[[ AVAILABLE RECORDS, beginning ]]

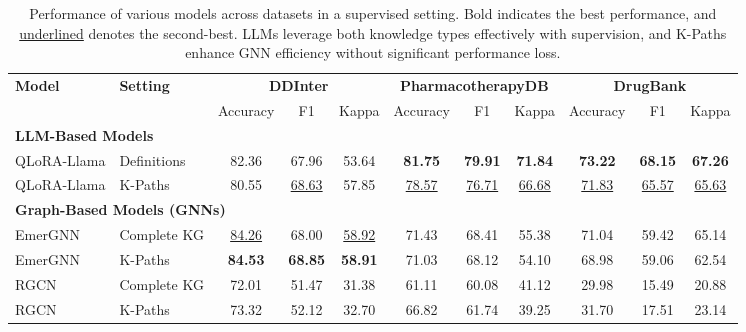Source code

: \begin{table*}[t]
    \centering
    \small %
    \begin{adjustbox}{max width=\textwidth}
    \begin{tabular}{llccc|ccc|ccc}
        \toprule
        \multirow{2}{*}{\textbf{Model}} & \multirow{2}{*}{\textbf{Setting}} & \multicolumn{3}{c|}{\textbf{DDInter}} & \multicolumn{3}{c|}{\textbf{PharmacotherapyDB}} & \multicolumn{3}{c}{\textbf{DrugBank}} \\
        \cmidrule(lr){3-5} \cmidrule(lr){6-8} \cmidrule(lr){9-11}
        & & Accuracy & F1 & Kappa & Accuracy & F1 & Kappa & Accuracy & F1 & Kappa \\
        \midrule
        
        \multicolumn{11}{l}{\textbf{LLM-Based Models}} \\
        QLoRA-Llama & Definitions & 82.36 & 67.96 & 53.64 & \textbf{81.75} & \textbf{79.91} & \textbf{71.84} & \textbf{73.22} & \textbf{68.15} & \textbf{67.26} \\
        QLoRA-Llama & K-Paths & 80.55 & \underline{68.63} & 57.85 & \underline{78.57} & \underline{76.71} & \underline{66.68} & \underline{71.83} & \underline{65.57} & \underline{65.63} \\
        
        \midrule
        
        \multicolumn{11}{l}{\textbf{Graph-Based Models (GNNs)}} \\
        EmerGNN & Complete KG & \underline{84.26} & 68.00 & \underline{58.92} & 71.43 & 68.41 & 55.38 & 71.04 & 59.42 & 65.14 \\
        EmerGNN & K-Paths & \textbf{84.53} & \textbf{68.85} & \textbf{58.91} & 71.03 & 68.12 & 54.10 & 68.98 & 59.06 & 62.54 \\
        RGCN & Complete KG & 72.01 & 51.47 & 31.38 & 61.11 & 60.08 & 41.12 & 29.98 & 15.49 & 20.88 \\
        RGCN & K-Paths & 73.32 & 52.12 & 32.70 & 66.82 & 61.74 & 39.25 & 31.70 & 17.51 & 23.14 \\
        \bottomrule
    \end{tabular}
    \end{adjustbox}
    \caption{Performance of various models across datasets in a supervised setting. Bold indicates the best performance, and \underline{underlined} denotes the second-best. LLMs leverage both knowledge types effectively with supervision, and K-Paths enhance GNN efficiency without significant performance loss.}
    \label{tab:results-3}
\end{table*}

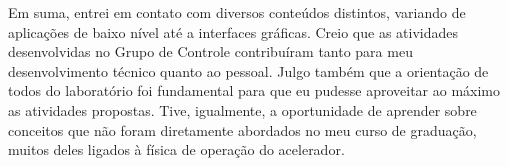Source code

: \vspace{12pt}

Em suma, entrei em contato com diversos conteúdos distintos, variando
de aplicações de baixo nível até a interfaces gráficas. Creio que as atividades
desenvolvidas no Grupo de Controle  contribuíram tanto para meu desenvolvimento
técnico quanto ao pessoal. Julgo também que a orientação de
todos do laboratório foi fundamental para que eu pudesse aproveitar ao máximo as
atividades propostas. Tive, igualmente, a oportunidade de aprender
sobre conceitos que não foram diretamente abordados no meu curso de graduação,
muitos deles ligados à física de operação do acelerador.
 
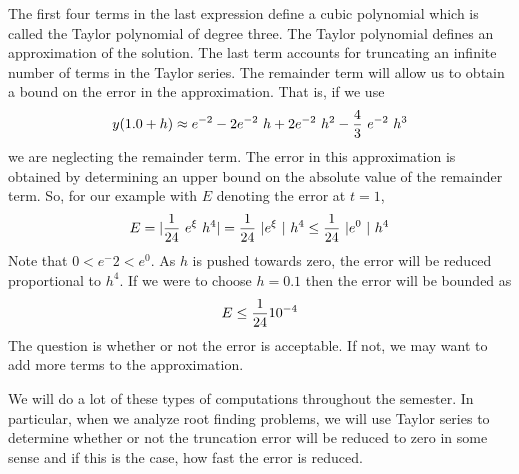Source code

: \documentclass[10pt,fleqn]{article}
\begin{document}
The first four terms in the last expression define a cubic polynomial which is
called the Taylor polynomial of degree three. The Taylor polynomial defines an
approximation of the solution. The last term accounts for truncating an infinite
number of terms in the Taylor series. The remainder term will allow us to obtain
a bound on the error in the approximation. That is, if we use
\[
  y(1.0+h) \approx e^{-2} - 2 e^{-2}\ h + 2 e^{-2}\ h^2
               - {4\over 3}\ e^{-2} \ h^3 
\]
we are neglecting the remainder term. The error in this approximation is
obtained by determining an upper bound on the absolute value of the remainder
term. So, for our example with \(E\) denoting the error at \(t=1\),
\[
  E = | {1\over{24}}\ e^{\xi}\ h^4 | =
          {1\over{24}}\ | e^{\xi}\ |\ h^4 \leq {1\over{24}}\ | e^0\ |\ h^4
\]
Note that \(0<e^-2<e^0\). As \(h\) is pushed towards zero, the error will be
reduced proportional to \(h^4\). If we were to choose \(h=0.1\) then the error
will be bounded as
\[
  E \leq {1\over{24}} 10^{-4} 
\]
The question is whether or not the error is acceptable. If not, we may want to
add more terms to the approximation.

We will do a lot of these types of computations throughout the semester. In
particular, when we analyze root finding problems, we will use Taylor series to
determine whether or not the truncation error will be reduced to zero in some
sense and if this is the case, how fast the error is reduced.
\end{document}
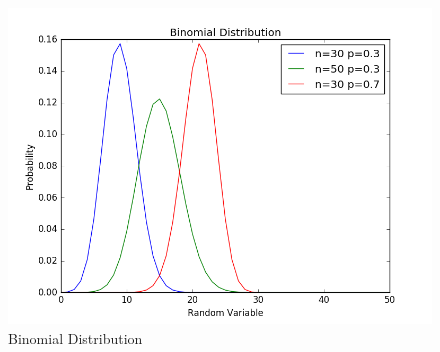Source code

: \documentclass{article}
\begin{document}
\begin{enumerate}
\begin{figure}[!htb]
{\begin{minipage}{0.5\textwidth}
                    \includegraphics[width=\textwidth,height=\textheight,keepaspectratio]{binomial}
                    \caption{Binomial Distribution}
                    \label{fig:BinomialDistribution}
                \end{minipage}%
                }
            \end{figure}
            \begin{figure}[!htb]
\end{figure}
\end{enumerate}
\end{document}
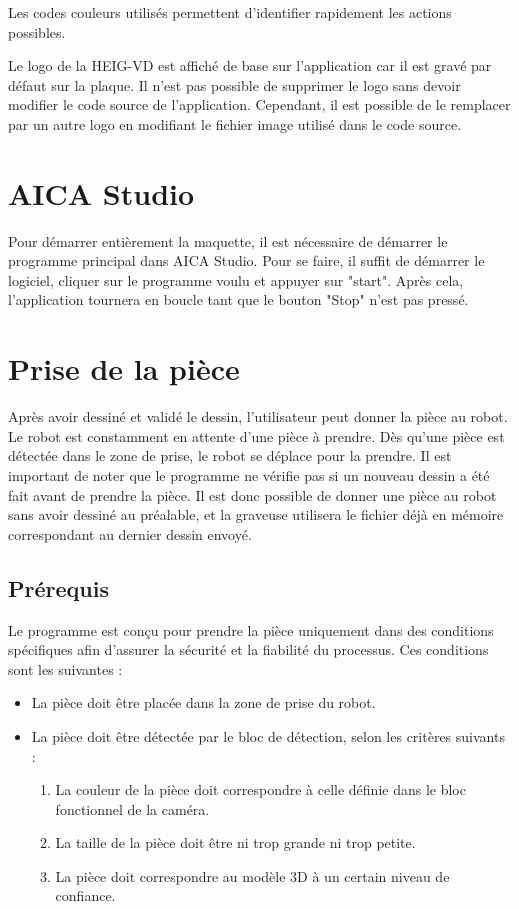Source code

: Les codes couleurs utilisés permettent d'identifier rapidement les actions possibles.

Le logo de la HEIG-VD est affiché de base sur l'application car il est gravé par défaut sur la plaque. Il n'est pas possible de supprimer le logo sans devoir modifier le code source de l'application. Cependant, il est possible de le remplacer par un autre logo en modifiant le fichier image utilisé dans le code source.


\section{AICA Studio}
Pour démarrer entièrement la maquette, il est nécessaire de démarrer le programme principal dans AICA Studio. Pour se faire, il suffit de démarrer le logiciel, cliquer sur le programme voulu et appuyer sur "start". Après cela, l'application tournera en boucle tant que le bouton "Stop" n'est pas pressé.

\section{Prise de la pièce}

Après avoir dessiné et validé le dessin, l'utilisateur peut donner la pièce au robot. Le robot est constamment en attente d'une pièce à prendre. Dès qu'une pièce est détectée dans le zone de prise, le robot se déplace pour la prendre. Il est important de noter que le programme ne vérifie pas si un nouveau dessin a été fait avant de prendre la pièce. Il est donc possible de donner une pièce au robot sans avoir dessiné au préalable, et la graveuse utilisera le fichier déjà en mémoire correspondant au dernier dessin envoyé.

\subsection{Prérequis}

Le programme est conçu pour prendre la pièce uniquement dans des conditions spécifiques afin d'assurer la sécurité et la fiabilité du processus. Ces conditions sont les suivantes :
\begin{itemize}
    \item La pièce doit être placée dans la zone de prise du robot.
    \item La pièce doit être détectée par le bloc de détection, selon les critères suivants :
          \begin{enumerate}
              \item La couleur de la pièce doit correspondre à celle définie dans le bloc fonctionnel de la caméra.
              \item La taille de la pièce doit être ni trop grande ni trop petite.
              \item La pièce doit correspondre au modèle 3D à un certain niveau de confiance.
          \end{enumerate}
\end{itemize}

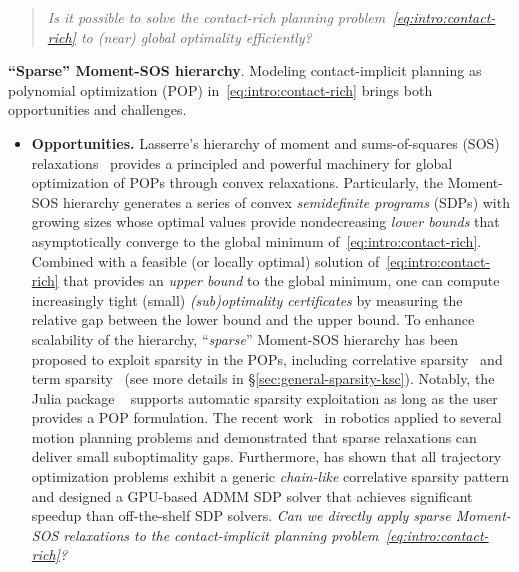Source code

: 
\begin{quote}
    \textit{Is it possible to solve the contact-rich planning problem~\eqref{eq:intro:contact-rich} to (near) global optimality efficiently?}
\end{quote}


\textbf{``Sparse'' Moment-SOS hierarchy}. 
Modeling contact-implicit planning as polynomial optimization (POP) in~\eqref{eq:intro:contact-rich} brings both opportunities and challenges. 
\begin{itemize}
    \item \textbf{Opportunities.} Lasserre's hierarchy of moment and sums-of-squares (SOS) relaxations~\cite{lasserre2001siopt-global} provides a principled and powerful machinery for global optimization of POPs through convex relaxations. Particularly, the Moment-SOS hierarchy generates a series of convex \textit{semidefinite programs} (SDPs) with growing sizes whose optimal values provide nondecreasing \emph{lower bounds} that asymptotically converge to the global minimum of~\eqref{eq:intro:contact-rich}. Combined with a feasible (or locally optimal) solution of~\eqref{eq:intro:contact-rich} that provides an \emph{upper bound} to the global minimum, one can compute increasingly tight (small) \emph{(sub)optimality certificates} by measuring the relative gap between the lower bound and the upper bound. To enhance scalability of the hierarchy, ``\emph{sparse}'' Moment-SOS hierarchy has been proposed to exploit sparsity in the POPs, including correlative sparsity~\cite{lasserre2006msc-correlativesparse,huang2024arxiv-sparsehomogenization} and term sparsity~\cite{wang2021siam-tssos, magron23book-sparse} (see more details in \S\ref{sec:general-sparsity-ksc}). Notably, the Julia package \tssos~\cite{magron2021arxiv-julia-tssos} supports automatic sparsity exploitation as long as the user provides a POP formulation. The recent work~\cite{ teng2024ijrr-convex-geometric-motion-planning} in robotics applied \tssos to several motion planning problems and demonstrated that sparse relaxations can deliver small suboptimality gaps. Furthermore, \cite{kang2024wafr-strom} has shown that all trajectory optimization problems exhibit a generic \emph{chain-like} correlative sparsity pattern and designed a GPU-based ADMM SDP solver that achieves significant speedup than off-the-shelf SDP solvers. \emph{Can we directly apply sparse Moment-SOS relaxations to the contact-implicit planning problem~\eqref{eq:intro:contact-rich}?}
    

\end{itemize}
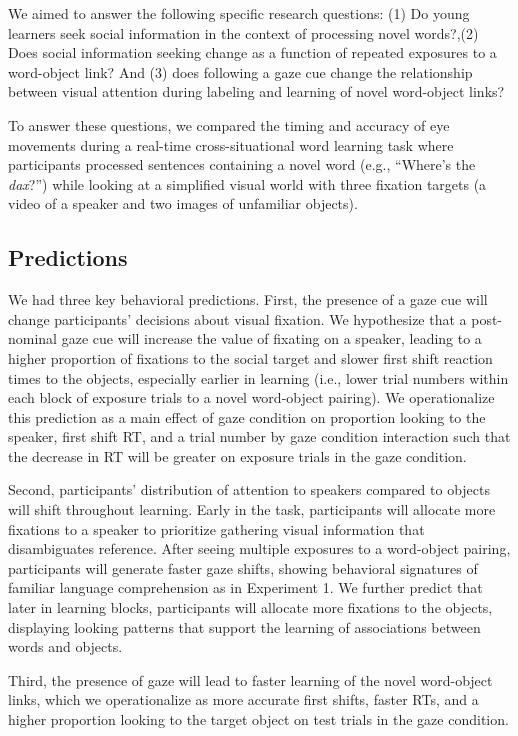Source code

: \documentclass[10pt, letterpaper]{article}
\begin{document}
We aimed to answer the following specific research questions: (1) Do
young learners seek social information in the context of processing
novel words?,(2) Does social information seeking change as a function of
repeated exposures to a word-object link? And (3) does following a gaze
cue change the relationship between visual attention during labeling and
learning of novel word-object links?

To answer these questions, we compared the timing and accuracy of eye
movements during a real-time cross-situational word learning task where
participants processed sentences containing a novel word (e.g.,
``Where's the \emph{dax}?'') while looking at a simplified visual world
with three fixation targets (a video of a speaker and two images of
unfamiliar objects).

\hypertarget{predictions}{%
\subsection{Predictions}\label{predictions}}

We had three key behavioral predictions. First, the presence of a gaze
cue will change participants' decisions about visual fixation. We
hypothesize that a post-nominal gaze cue will increase the value of
fixating on a speaker, leading to a higher proportion of fixations to
the social target and slower first shift reaction times to the objects,
especially earlier in learning (i.e., lower trial numbers within each
block of exposure trials to a novel word-object pairing). We
operationalize this prediction as a main effect of gaze condition on
proportion looking to the speaker, first shift RT, and a trial number by
gaze condition interaction such that the decrease in RT will be greater
on exposure trials in the gaze condition.

Second, participants' distribution of attention to speakers compared to
objects will shift throughout learning. Early in the task, participants
will allocate more fixations to a speaker to prioritize gathering visual
information that disambiguates reference. After seeing multiple
exposures to a word-object pairing, participants will generate faster
gaze shifts, showing behavioral signatures of familiar language
comprehension as in Experiment 1. We further predict that later in
learning blocks, participants will allocate more fixations to the
objects, displaying looking patterns that support the learning of
associations between words and objects.

Third, the presence of gaze will lead to faster learning of the novel
word-object links, which we operationalize as more accurate first
shifts, faster RTs, and a higher proportion looking to the target object
on test trials in the gaze condition.
\end{document}

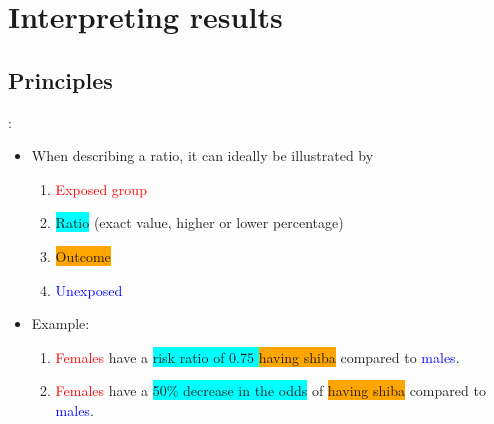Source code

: \section{Interpreting results}
\subsection{Principles}
\begin{frame}{\secname: \subsecname}
\begin{itemize}
\item When describing a ratio, it can ideally be illustrated by 
\begin{enumerate}
	\item \textcolor{red}{Exposed group}
	\item \colorbox{cyan}{Ratio} (exact value, higher or lower percentage)
	\item \colorbox{orange}{Outcome}
	\item \textcolor{blue}{Unexposed}
\end{enumerate}
\item<2|handout:2-> Example:
\begin{enumerate}
\item<2|handout:2-> \textcolor{red}{Females} have a \colorbox{cyan}{risk ratio of 0.75	} \colorbox{orange}{having shiba} compared to \textcolor{blue}{males}.
\item<3|handout:3> \textcolor{red}{Females} have a \colorbox{cyan}{50\% decrease in the odds} of \colorbox{orange}{having shiba} compared to \textcolor{blue}{males}.
\end{enumerate}

\end{itemize}	
\end{frame}

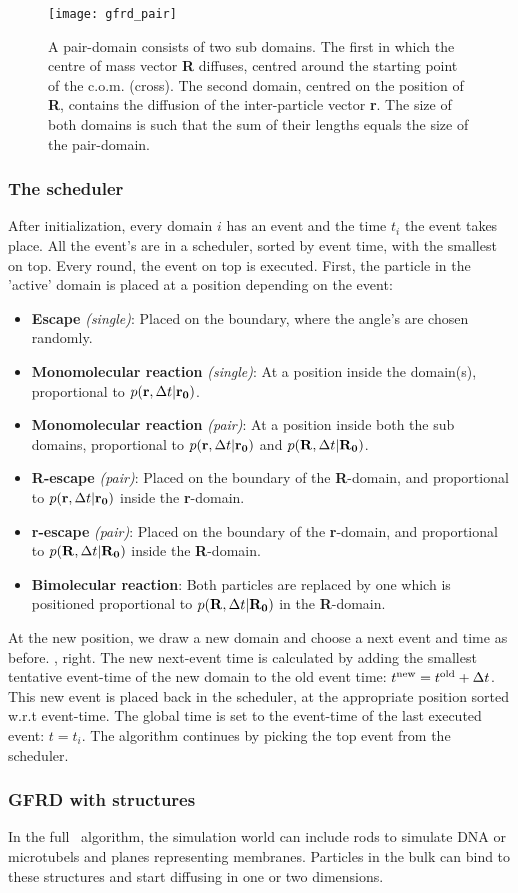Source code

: \begin{figure}[ht]
\centering
\texttt{[image: gfrd\_pair]}
\caption{ A pair-domain consists of two sub domains. The first in which the centre of mass vector {\bf R} diffuses, centred around the starting point of the c.o.m. (cross). The second domain, centred on the position of {\bf R}, contains the diffusion of the inter-particle vector {\bf r}. The size of both domains is such that the sum of their lengths equals the size of the pair-domain. }
\end{figure}

\subsubsection{The scheduler}
After initialization, every domain $i$ has an event and the time $t_i$ the event takes place. All the event's are in a scheduler, sorted by event time, with the smallest on top. Every round, the event on top is executed. First, the particle in the 'active' domain is placed at a position depending on the event: 
\begin{itemize}
 \item {\bf Escape} {\it (single)}: Placed on the boundary, where the angle's are chosen randomly.
 \item {\bf Monomolecular reaction} {\it (single)}: At a position inside the domain(s), proportional to $p({\bf r},\Delta t|{\bf r_0})$.
 \item {\bf Monomolecular reaction} {\it (pair)}: At a position inside both the sub domains, proportional to $p({\bf r},\Delta t|{\bf r_0})$ and $p({\bf R},\Delta t|{\bf R_0})$.
 \item {\bf R-escape} {\it (pair)}: Placed on the boundary of the {\bf R}-domain, and proportional to $p({\bf r},\Delta t|{\bf r_0})$ inside the {\bf r}-domain.
 \item {\bf r-escape} {\it (pair)}: Placed on the boundary of the {\bf r}-domain, and proportional to $p({\bf R},\Delta t|{\bf R_0})$ inside the {\bf R}-domain. 
 \item {\bf Bimolecular reaction}: Both particles are replaced by one which is positioned proportional to $p({\bf R},\Delta t|{\bf R_0})$ in the {\bf R}-domain.
\end{itemize}
At the new position, we draw a new domain and choose a next event and time as before. , right. The new next-event time is calculated by adding the smallest tentative event-time of the new domain to the old event time: $t^{\rm new} =  t^{\rm old} + \Delta t$. This new event is placed back in the scheduler, at the appropriate position sorted w.r.t event-time. The global time is set to the event-time of the last executed event: $t=t_i$. The algorithm continues by picking the top event from the scheduler.

\subsubsection{GFRD with structures}
In the full \GFRD\ algorithm, the simulation world can include rods to simulate DNA or microtubels and planes representing membranes. Particles in the bulk can bind to these structures and start diffusing in one or two dimensions.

[[ AVAILABLE RECORDS, end ]]

### WORK TASK
Which lines above hold the string "subsubsection"? Show each of them.

### EXERCISE ANSWER
\subsubsection{The scheduler}
\subsubsection{GFRD with structures}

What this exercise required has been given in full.